Hacker News new | ask | show | jobs
by zdw 1657 days ago
So instead of making the applications use a good RPC library, we're going to shove more crap into the kernel? No thanks, from a security context and complexity perspective.

Per https://blog.dave.tf/post/new-kubernetes/ , the way that this was solved in Borg was:

> "Borg solves that complexity by fiat, decreeing that Thou Shalt Use Our Client Libraries For Everything, so there’s an obvious point at which to plug in arbitrarily fancy service discovery and load-balancing. "

Which seems like a better solution, if requiring some reengineering of apps.

14 comments

The complexity is an issue (but sidecars are plenty complex too), but the security not so much. BPF C is incredibly limiting (you can't even have loops if the verifier can't prove to its satisfaction that the loop has a low static bound). It's nothing at all like writing kernel C.
You don't have to use C.

There are two projects that enable writing eBPF with Rust [1][2]. I'm sure there is an equivalent with nicer wrappers for C++.

[1] https://github.com/foniod/redbpf

[2] https://github.com/aya-rs/aya

It doesn't make any difference which language you use; the security promises are coming from the verifier, which is analyzing the CFG of the compiled program. C is what most people use, since the underlying APIs are in C, and since the verifier is so limiting that most high-level constructions are off the table.
Sure, I was not implying that Rust would have any security benefits fir eBPF.

Just that you can even write eBPF code in more convenient languages.

This has come up here a bunch of times (we do a lot of work in Rust). I've been a little skeptical that Rust is a win here, for basically the reason I gave upthread: you can't really do much with Rust in eBPF, because the verifier won't let you; it seems to me like you'd be writing a dialect of Rust-shaped C. But we did a recent work sample challenge for Rust candidates that included an eBPF component, and a couple good submissions used Rust eBPF, so maybe I'm wrong about that.

I'm also biased because I love writing C code (I know, both viscerally and intellectually, that I should virtually never do so; eBPF is the one sane exception!)
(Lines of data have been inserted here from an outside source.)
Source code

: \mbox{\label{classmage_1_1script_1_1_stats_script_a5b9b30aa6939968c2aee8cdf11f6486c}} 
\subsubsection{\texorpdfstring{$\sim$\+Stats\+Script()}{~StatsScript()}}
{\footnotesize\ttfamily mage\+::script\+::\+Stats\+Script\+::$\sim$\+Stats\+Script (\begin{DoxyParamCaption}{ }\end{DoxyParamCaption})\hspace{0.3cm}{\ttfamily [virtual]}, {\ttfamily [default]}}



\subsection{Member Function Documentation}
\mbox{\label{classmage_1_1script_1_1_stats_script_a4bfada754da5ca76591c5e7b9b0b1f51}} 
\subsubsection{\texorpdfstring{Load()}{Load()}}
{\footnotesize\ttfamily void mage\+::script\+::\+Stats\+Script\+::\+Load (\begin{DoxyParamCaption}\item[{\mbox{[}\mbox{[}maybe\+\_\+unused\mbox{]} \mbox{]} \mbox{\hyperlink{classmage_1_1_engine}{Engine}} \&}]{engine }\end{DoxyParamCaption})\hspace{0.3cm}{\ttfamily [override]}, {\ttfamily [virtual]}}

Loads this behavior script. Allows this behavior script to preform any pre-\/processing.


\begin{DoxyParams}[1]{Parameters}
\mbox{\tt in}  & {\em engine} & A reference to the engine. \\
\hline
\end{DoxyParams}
I don't think client libraries are the answer. If you only have one technology stack (say, Java and Spring) and only use one application-layer network protocol (say, HTTP), then maybe it's fine.

But once you have more than one language or framework, you need to write more and more of these libraries. And what happens if it's not just HTTP? What if you need to speak Redis, MySQL, or some random binary protocol? Do you write client libraries for those too? Maybe a company like Google has the scale to do this, but most orgs do not. But even then, what if you have to run some vendor-supplied code that you don't even have source for?

I agree with you that shoving more of this into the kernel isn't desirable, but libraries aren't great. Been there, done that, don't feel like doing it again. I'd rather stick with sidecars.

If you are in a position where you can do that then great. Most folks out there are in a position where they need to run arbitrary applications delivered by vendors without an ability to modify them.

The second aspect is that this can get extremely expensive if your applications are written in a wide number of language frameworks. That's obviously different at Google where the number of languages can be restricted and standardized.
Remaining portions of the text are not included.